ScenografieUn “Doppio sogno” al Piccolo Teatro Studio Melato

Fino al 23 dicembre a Milano si può visitare la Vienna degli anni Venti della “Traumnovelle” di Arthur Schnitzler, grazie alla trasposizione teatrale messa in atto dal giovane Riccardo Favaro, con la regia di Carmelo Rifici. Uno spettacolo da non perdere

Piccolo Teatro / Masiar Pasquali

Inoltrarsi in una notte viennese alla ricerca dell’equilibrio tra realtà del sogno e realtà della veglia, in un’opera che è riflesso intimo e sociale del nostro presente. A Milano si può, fino al 23 dicembre, semplicemente varcando le porte del Piccolo Teatro Studio Melato.

Vienna. Anni ’20 del ventesimo secolo: Arthur Schnitzler (classe 1862) scrive “Traumnovelle”, noto in Italia come “Doppio sogno”, romanzo breve che indaga i moti torbidi e conturbanti di Fridolin e Albertine, una giovane coppia borghese alla scoperta delle proprie pulsioni fra catarsi erotiche e notti insonni all’insegna della vertigine e dell’auto-distruzione.

Milano. Sempre anni ’20, ma un secolo dopo: Riccardo Favaro (classe 1994), riscrive il romanzo e lo fa per il Piccolo Teatro di Milano, dove va in scena con la regia di Carmelo Rifici. La trasposizione teatrale di “Doppio sogno” nasce come spettacolo per l’ultimo corso della Scuola di Teatro del Piccolo, ed è attraverso l’interpretazione fresca e dirompente dei suoi giovani attori che entra nel cuore, nella mente e nella pancia degli spettatori.

L’ampio spazio scenico del Teatro Studio Melato permette alla rappresentazione di godere di ampio respiro e, malgrado le tematiche opprimenti che vengono messe in scena, non si ha mai la sensazione di soffocare, come invece rischiano di fare i protagonisti della vicenda.

La scenografia è essenziale, ma non per questo scarna: la mobilia che dovrebbe arredare le case nelle quali l’azione prende vita è tutta bruciata. Sedie, toelette, letti e tavoli: tutto è annerito, tutto minaccia di essere prossimo al crollo. È la metafora di un necessario cambio di paradigma nella concezione dei rapporti coniugali e della relazione con il proprio subconscio, è uno strumento visivo d’impatto che aiuta lo spettatore a calare l’intera rappresentazione in una costante incertezza e nel senso di una imminente e ineluttabile disgregazione.

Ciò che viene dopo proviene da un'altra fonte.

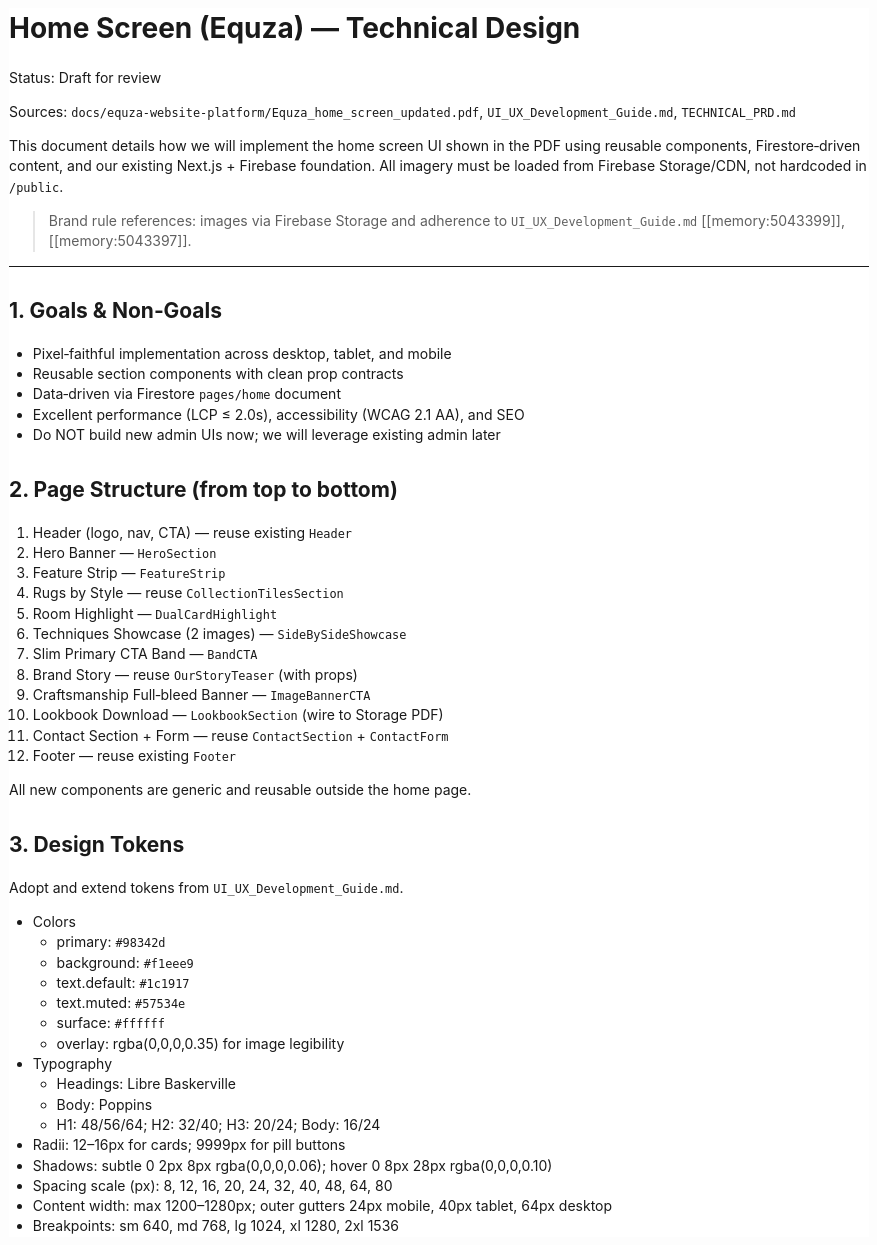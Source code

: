 # Home Screen (Equza) — Technical Design

Status: Draft for review

Sources: `docs/equza-website-platform/Equza_home_screen_updated.pdf`, `UI_UX_Development_Guide.md`, `TECHNICAL_PRD.md`

This document details how we will implement the home screen UI shown in the PDF using reusable components, Firestore‑driven content, and our existing Next.js + Firebase foundation. All imagery must be loaded from Firebase Storage/CDN, not hardcoded in `/public`.

> Brand rule references: images via Firebase Storage and adherence to `UI_UX_Development_Guide.md` [[memory:5043399]], [[memory:5043397]].

---

## 1. Goals & Non‑Goals

- Pixel‑faithful implementation across desktop, tablet, and mobile
- Reusable section components with clean prop contracts
- Data‑driven via Firestore `pages/home` document
- Excellent performance (LCP ≤ 2.0s), accessibility (WCAG 2.1 AA), and SEO
- Do NOT build new admin UIs now; we will leverage existing admin later

## 2. Page Structure (from top to bottom)

1. Header (logo, nav, CTA) — reuse existing `Header`
2. Hero Banner — `HeroSection`
3. Feature Strip — `FeatureStrip`
4. Rugs by Style — reuse `CollectionTilesSection`
5. Room Highlight — `DualCardHighlight`
6. Techniques Showcase (2 images) — `SideBySideShowcase`
7. Slim Primary CTA Band — `BandCTA`
8. Brand Story — reuse `OurStoryTeaser` (with props)
9. Craftsmanship Full‑bleed Banner — `ImageBannerCTA`
10. Lookbook Download — `LookbookSection` (wire to Storage PDF)
11. Contact Section + Form — reuse `ContactSection` + `ContactForm`
12. Footer — reuse existing `Footer`

All new components are generic and reusable outside the home page.

## 3. Design Tokens

Adopt and extend tokens from `UI_UX_Development_Guide.md`.

- Colors
  - primary: `#98342d`
  - background: `#f1eee9`
  - text.default: `#1c1917`
  - text.muted: `#57534e`
  - surface: `#ffffff`
  - overlay: rgba(0,0,0,0.35) for image legibility
- Typography
  - Headings: Libre Baskerville
  - Body: Poppins
  - H1: 48/56/64; H2: 32/40; H3: 20/24; Body: 16/24
- Radii: 12–16px for cards; 9999px for pill buttons
- Shadows: subtle 0 2px 8px rgba(0,0,0,0.06); hover 0 8px 28px rgba(0,0,0,0.10)
- Spacing scale (px): 8, 12, 16, 20, 24, 32, 40, 48, 64, 80
- Content width: max 1200–1280px; outer gutters 24px mobile, 40px tablet, 64px desktop
- Breakpoints: sm 640, md 768, lg 1024, xl 1280, 2xl 1536

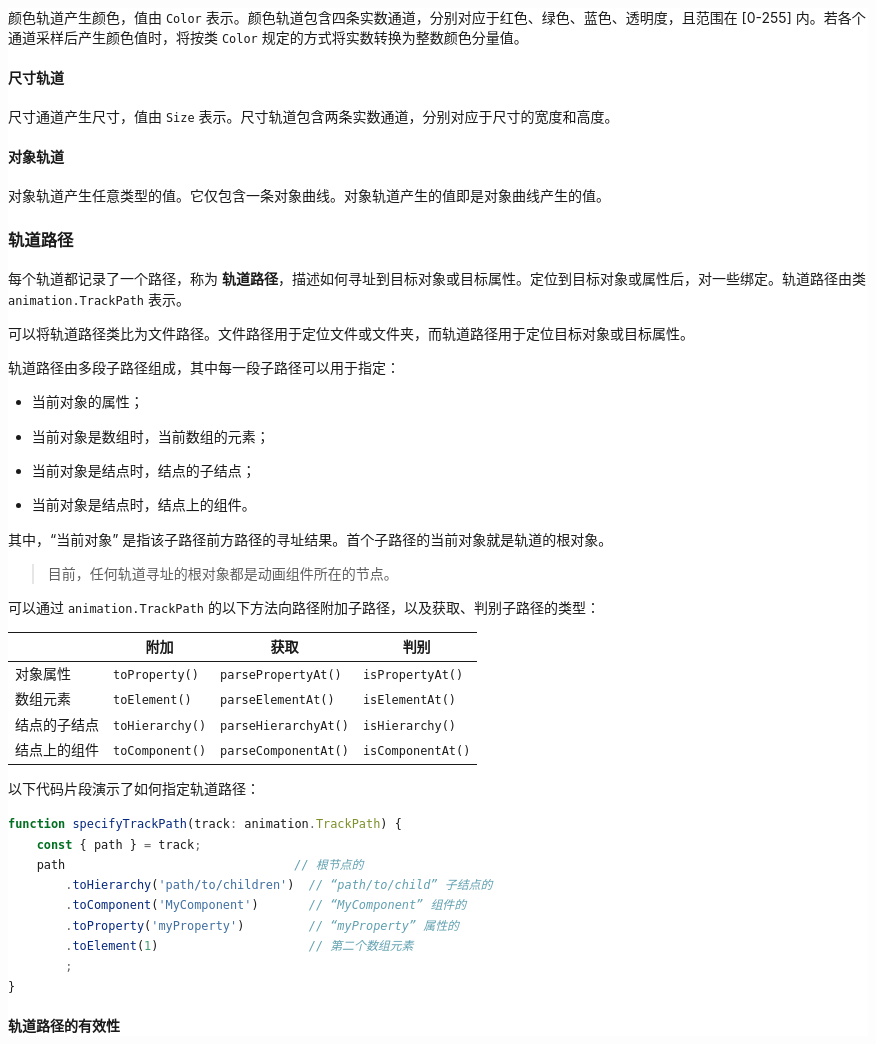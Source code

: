 颜色轨道产生颜色，值由 `Color` 表示。颜色轨道包含四条实数通道，分别对应于红色、绿色、蓝色、透明度，且范围在 [0-255] 内。若各个通道采样后产生颜色值时，将按类 `Color` 规定的方式将实数转换为整数颜色分量值。

#### 尺寸轨道

尺寸通道产生尺寸，值由 `Size` 表示。尺寸轨道包含两条实数通道，分别对应于尺寸的宽度和高度。

#### 对象轨道

对象轨道产生任意类型的值。它仅包含一条对象曲线。对象轨道产生的值即是对象曲线产生的值。

### 轨道路径

每个轨道都记录了一个路径，称为 **轨道路径**，描述如何寻址到目标对象或目标属性。定位到目标对象或属性后，对一些绑定。轨道路径由类 `animation.TrackPath` 表示。

可以将轨道路径类比为文件路径。文件路径用于定位文件或文件夹，而轨道路径用于定位目标对象或目标属性。

轨道路径由多段子路径组成，其中每一段子路径可以用于指定：

- 当前对象的属性；

- 当前对象是数组时，当前数组的元素；

- 当前对象是结点时，结点的子结点；

- 当前对象是结点时，结点上的组件。

其中，“当前对象” 是指该子路径前方路径的寻址结果。首个子路径的当前对象就是轨道的根对象。

> 目前，任何轨道寻址的根对象都是动画组件所在的节点。

可以通过 `animation.TrackPath` 的以下方法向路径附加子路径，以及获取、判别子路径的类型：

|              | 附加          | 获取                 | 判别              |
|--------------|---------------|----------------------|-------------------|
| 对象属性     | `toProperty()`  | `parsePropertyAt()`  | `isPropertyAt()`  |
| 数组元素     | `toElement()`   | `parseElementAt()`   | `isElementAt()`   |
| 结点的子结点 | `toHierarchy()` | `parseHierarchyAt()` | `isHierarchy()`   |
| 结点上的组件 | `toComponent()` | `parseComponentAt()` | `isComponentAt()` |

以下代码片段演示了如何指定轨道路径：

```ts
function specifyTrackPath(track: animation.TrackPath) {
    const { path } = track;
    path                                // 根节点的
        .toHierarchy('path/to/children')  // “path/to/child” 子结点的
        .toComponent('MyComponent')       // “MyComponent” 组件的
        .toProperty('myProperty')         // “myProperty” 属性的
        .toElement(1)                     // 第二个数组元素
        ;
}
```

#### 轨道路径的有效性
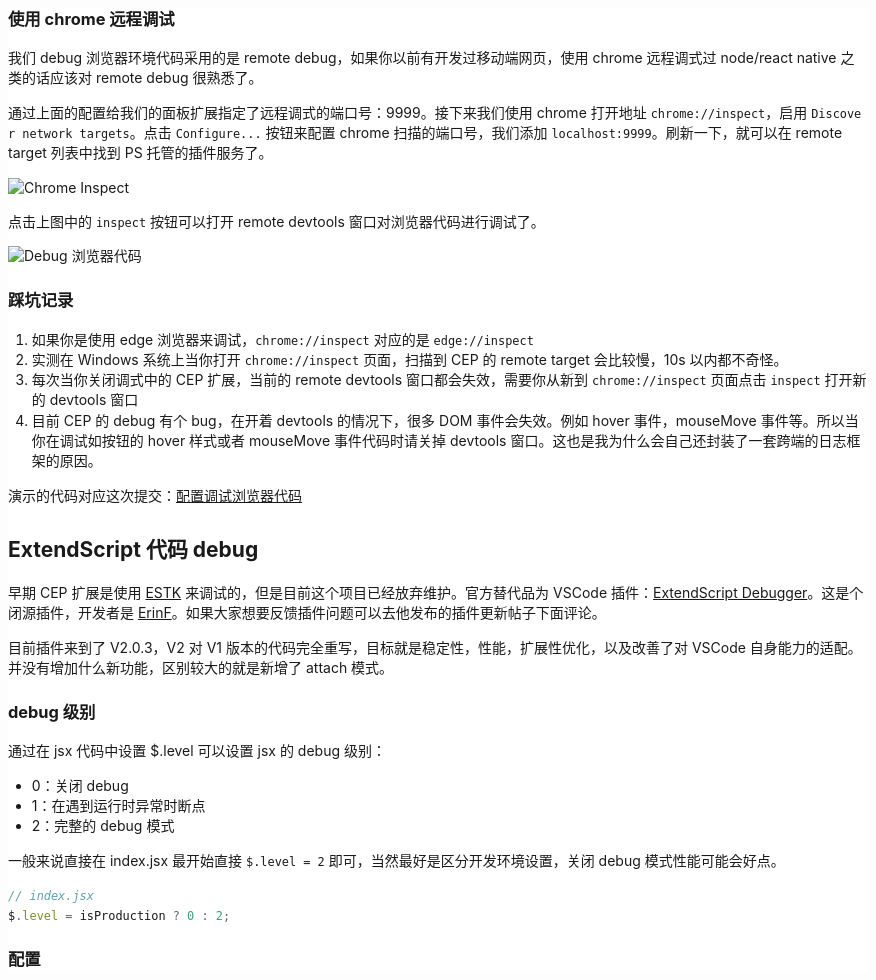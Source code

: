 ### 使用 chrome 远程调试

我们 debug 浏览器环境代码采用的是 remote debug，如果你以前有开发过移动端网页，使用 chrome 远程调式过 node/react native 之类的话应该对 remote debug 很熟悉了。

通过上面的配置给我们的面板扩展指定了远程调式的端口号：9999。接下来我们使用 chrome 打开地址 `chrome://inspect`，启用 `Discover network targets`。点击 `Configure...` 按钮来配置 chrome 扫描的端口号，我们添加 `localhost:9999`。刷新一下，就可以在 remote target 列表中找到 PS 托管的插件服务了。

![Chrome Inspect](https://s2.loli.net/2022/08/14/n4CFqdoVu5WmAlz.png)

点击上图中的 `inspect` 按钮可以打开 remote devtools 窗口对浏览器代码进行调试了。

![Debug 浏览器代码](https://s2.loli.net/2022/08/14/9jy32GYUXDCnqOh.png)

### 踩坑记录

1. 如果你是使用 edge 浏览器来调试，`chrome://inspect` 对应的是 `edge://inspect`
2. 实测在 Windows 系统上当你打开 `chrome://inspect` 页面，扫描到 CEP 的 remote target 会比较慢，10s 以内都不奇怪。
3. 每次当你关闭调式中的 CEP 扩展，当前的 remote devtools 窗口都会失效，需要你从新到 `chrome://inspect` 页面点击 `inspect` 打开新的 devtools 窗口
4. 目前 CEP 的 debug 有个 bug，在开着 devtools 的情况下，很多 DOM 事件会失效。例如 hover 事件，mouseMove 事件等。所以当你在调试如按钮的 hover 样式或者 mouseMove 事件代码时请关掉 devtools 窗口。这也是我为什么会自己还封装了一套跨端的日志框架的原因。

演示的代码对应这次提交：[配置调试浏览器代码](https://github.com/tjx666/cep-hello-world/commit/62ab13ad596b48826ec9f0ae115384daacd8ba3d)

## ExtendScript 代码 debug

早期 CEP 扩展是使用 [ESTK](https://extendscript.docsforadobe.dev/extendscript-toolkit/index.html#the-extendscript-toolkit) 来调试的，但是目前这个项目已经放弃维护。官方替代品为 VSCode 插件：[ExtendScript Debugger](https://marketplace.visualstudio.com/items?itemName=Adobe.extendscript-debug)。这是个闭源插件，开发者是 [ErinF](https://forums.adobeprerelease.com/exmancmd/profile/discussions/ErinF)。如果大家想要反馈插件问题可以去他发布的插件更新帖子下面评论。

目前插件来到了 V2.0.3，V2 对 V1 版本的代码完全重写，目标就是稳定性，性能，扩展性优化，以及改善了对 VSCode 自身能力的适配。并没有增加什么新功能，区别较大的就是新增了 attach 模式。

### debug 级别

通过在 jsx 代码中设置 $.level 可以设置 jsx 的 debug 级别：

- 0：关闭 debug
- 1：在遇到运行时异常时断点
- 2：完整的 debug 模式

一般来说直接在 index.jsx 最开始直接 `$.level = 2` 即可，当然最好是区分开发环境设置，关闭 debug 模式性能可能会好点。

```javascript
// index.jsx
$.level = isProduction ? 0 : 2;
```

### 配置
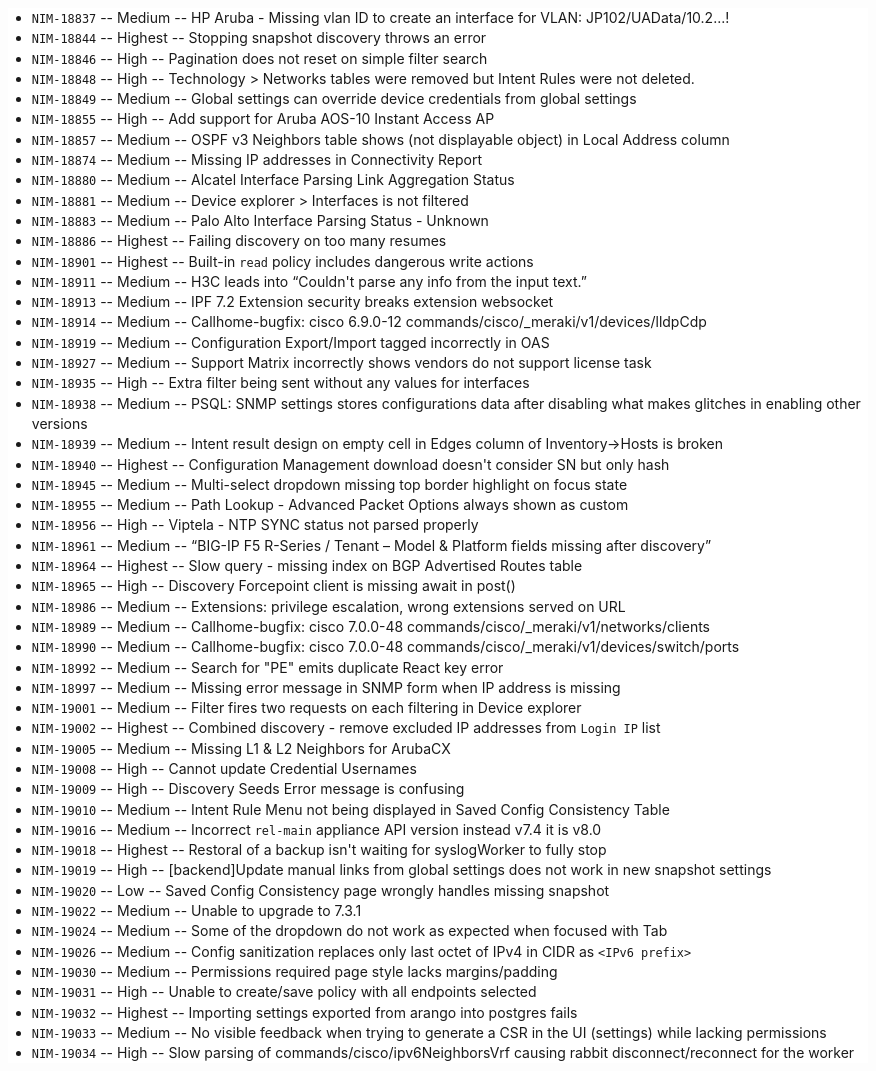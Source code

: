 - `NIM-18837` -- Medium -- HP Aruba - Missing vlan ID to create an interface for VLAN: JP102/UAData/10.2...!
- `NIM-18844` -- Highest -- Stopping snapshot discovery throws an error
- `NIM-18846` -- High -- Pagination does not reset on simple filter search
- `NIM-18848` -- High -- Technology > Networks tables were removed but Intent Rules were not deleted.
- `NIM-18849` -- Medium -- Global settings can override device credentials from global settings
- `NIM-18855` -- High -- Add support for Aruba AOS-10 Instant Access AP
- `NIM-18857` -- Medium -- OSPF v3 Neighbors table shows (not displayable object) in Local Address column
- `NIM-18874` -- Medium -- Missing IP addresses in Connectivity Report
- `NIM-18880` -- Medium -- Alcatel Interface Parsing Link Aggregation Status
- `NIM-18881` -- Medium -- Device explorer > Interfaces is not filtered
- `NIM-18883` -- Medium -- Palo Alto Interface Parsing Status - Unknown
- `NIM-18886` -- Highest -- Failing discovery on too many resumes
- `NIM-18901` -- Highest -- Built-in `read` policy includes dangerous write actions
- `NIM-18911` -- Medium -- H3C leads into “Couldn't parse any info from the input text.”
- `NIM-18913` -- Medium -- IPF 7.2 Extension security breaks extension websocket
- `NIM-18914` -- Medium -- Callhome-bugfix: cisco 6.9.0-12 commands/cisco/_meraki/v1/devices/lldpCdp
- `NIM-18919` -- Medium -- Configuration Export/Import tagged incorrectly in OAS
- `NIM-18927` -- Medium -- Support Matrix incorrectly shows vendors do not support license task
- `NIM-18935` -- High -- Extra filter being sent without any values for interfaces
- `NIM-18938` -- Medium -- PSQL: SNMP settings stores configurations data after disabling what makes glitches in enabling other versions
- `NIM-18939` -- Medium -- Intent result design on empty cell in Edges column of Inventory->Hosts is broken
- `NIM-18940` -- Highest -- Configuration Management download doesn't consider SN but only hash
- `NIM-18945` -- Medium -- Multi-select dropdown missing top border highlight on focus state
- `NIM-18955` -- Medium -- Path Lookup - Advanced Packet Options always shown as custom
- `NIM-18956` -- High -- Viptela - NTP SYNC status not parsed properly
- `NIM-18961` -- Medium -- “BIG-IP F5 R-Series / Tenant – Model & Platform fields missing after discovery”
- `NIM-18964` -- Highest -- Slow query - missing index on BGP Advertised Routes table
- `NIM-18965` -- High -- Discovery Forcepoint client is missing await in post()
- `NIM-18986` -- Medium -- Extensions: privilege escalation, wrong extensions served on URL
- `NIM-18989` -- Medium -- Callhome-bugfix: cisco 7.0.0-48 commands/cisco/_meraki/v1/networks/clients
- `NIM-18990` -- Medium -- Callhome-bugfix: cisco 7.0.0-48 commands/cisco/_meraki/v1/devices/switch/ports
- `NIM-18992` -- Medium -- Search for "PE" emits duplicate React key error
- `NIM-18997` -- Medium -- Missing error message in SNMP form when IP address is missing
- `NIM-19001` -- Medium -- Filter fires two requests on each filtering in Device explorer
- `NIM-19002` -- Highest -- Combined discovery - remove excluded IP addresses from `Login IP` list
- `NIM-19005` -- Medium -- Missing L1 & L2 Neighbors for ArubaCX
- `NIM-19008` -- High -- Cannot update Credential Usernames
- `NIM-19009` -- High -- Discovery Seeds Error message is confusing
- `NIM-19010` -- Medium -- Intent Rule Menu not being displayed in Saved Config Consistency Table
- `NIM-19016` -- Medium -- Incorrect `rel-main` appliance API version instead v7.4 it is v8.0
- `NIM-19018` -- Highest -- Restoral of a backup isn't waiting for syslogWorker to fully stop
- `NIM-19019` -- High -- [backend]Update manual links from global settings does not work in new snapshot settings
- `NIM-19020` -- Low -- Saved Config Consistency page wrongly handles missing snapshot
- `NIM-19022` -- Medium -- Unable to upgrade to 7.3.1
- `NIM-19024` -- Medium -- Some of the dropdown do not work as expected when focused with Tab
- `NIM-19026` -- Medium -- Config sanitization replaces only last octet of IPv4 in CIDR as `<IPv6 prefix>`
- `NIM-19030` -- Medium -- Permissions required page style lacks margins/padding
- `NIM-19031` -- High -- Unable to create/save policy with all endpoints selected
- `NIM-19032` -- Highest -- Importing settings exported from arango into postgres fails
- `NIM-19033` -- Medium -- No visible feedback when trying to generate a CSR in the UI (settings) while lacking permissions
- `NIM-19034` -- High -- Slow parsing of commands/cisco/ipv6NeighborsVrf causing rabbit disconnect/reconnect for the worker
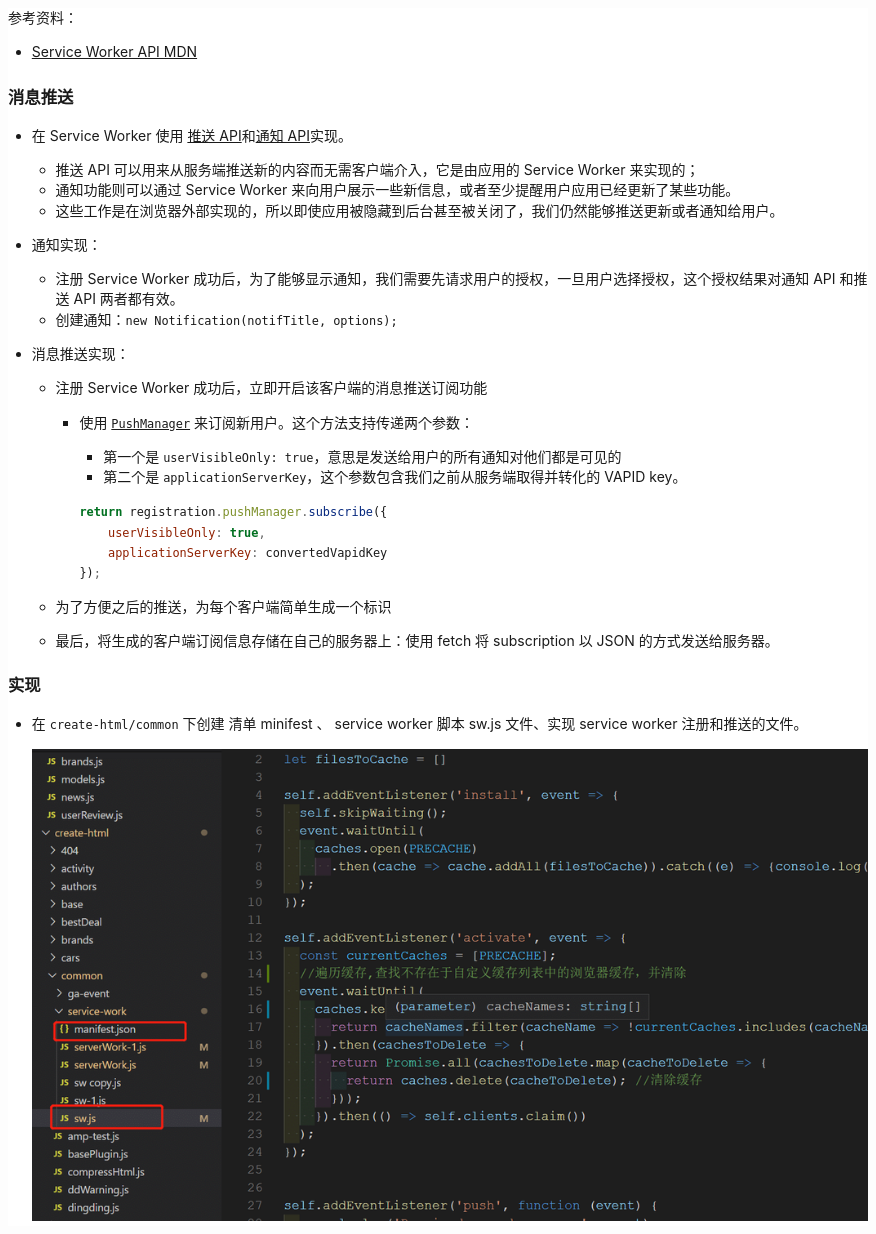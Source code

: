 参考资料：

* [Service Worker API MDN](https://developer.mozilla.org/zh-CN/docs/Web/API/Service_Worker_API)

### 消息推送

* 在 Service Worker 使用 [推送 API](https://developer.mozilla.org/en-US/docs/Web/API/Push_API)和[通知 API](https://developer.mozilla.org/en-US/docs/Web/API/Notifications_API)实现。

  * 推送 API 可以用来从服务端推送新的内容而无需客户端介入，它是由应用的 Service Worker 来实现的；
  * 通知功能则可以通过 Service Worker 来向用户展示一些新信息，或者至少提醒用户应用已经更新了某些功能。
  * 这些工作是在浏览器外部实现的，所以即使应用被隐藏到后台甚至被关闭了，我们仍然能够推送更新或者通知给用户。

* 通知实现：

  * 注册 Service Worker 成功后，为了能够显示通知，我们需要先请求用户的授权，一旦用户选择授权，这个授权结果对通知 API 和推送 API 两者都有效。
  * 创建通知：`new Notification(notifTitle, options);`

* 消息推送实现：

  * 注册 Service Worker 成功后，立即开启该客户端的消息推送订阅功能

    * 使用 [`PushManager`](https://developer.mozilla.org/zh-CN/docs/Web/API/PushManager) 来订阅新用户。这个方法支持传递两个参数：

      * 第一个是 `userVisibleOnly: true`，意思是发送给用户的所有通知对他们都是可见的
      * 第二个是 `applicationServerKey`，这个参数包含我们之前从服务端取得并转化的 VAPID key。

      ```js
      return registration.pushManager.subscribe({
          userVisibleOnly: true,
          applicationServerKey: convertedVapidKey
      });
      ```

  * 为了方便之后的推送，为每个客户端简单生成一个标识

  * 最后，将生成的客户端订阅信息存储在自己的服务器上：使用 fetch 将 subscription 以 JSON 的方式发送给服务器。

### 实现

* 在 `create-html/common` 下创建 清单 minifest 、 service worker 脚本 sw.js 文件、实现 service worker 注册和推送的文件。

  ![](../images/service-worker.png)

Un sentimento che si fa concreto anche nella scelta di “raddoppiare” i personaggi: non c’è mai un solo Fridolin o una sola Albertine. In scena la scissione della psiche diventa tangibile: quello che diciamo o quello che facciamo non sempre (o quasi mai) corrispondono a ciò che pensiamo o a ciò che faremmo e in Doppio Sogno i moti dell’Ignoto interiore si fanno carne e si fanno parola, fino a prender corpo in almeno due attori per personaggio contemporaneamente in azione.

In tutto questo tre grandi specchi, due laterali e uno sospeso, circondano la scena e le donano profondità moltiplicando lo spazio e i personaggi in una potenziale infinità dove il tutto viene simbolicamente ripetuto, narrazione visiva di una realtà sfaccettata .

Questo caleidoscopio di pensieri, parole e azioni è da Schnitzler stesso astutamente ambientato nel periodo impulsivo e grottesco del Carnevale. È così che entra in scena il simbolo del teatro per eccellenza: la maschera, filtro che, celando, mette in mostra e, schermando l’identità, diventa facilitatore di una comunicazione più diretta e libera, cura a tutte le storture relazionali messe in scena in “Doppio sogno”.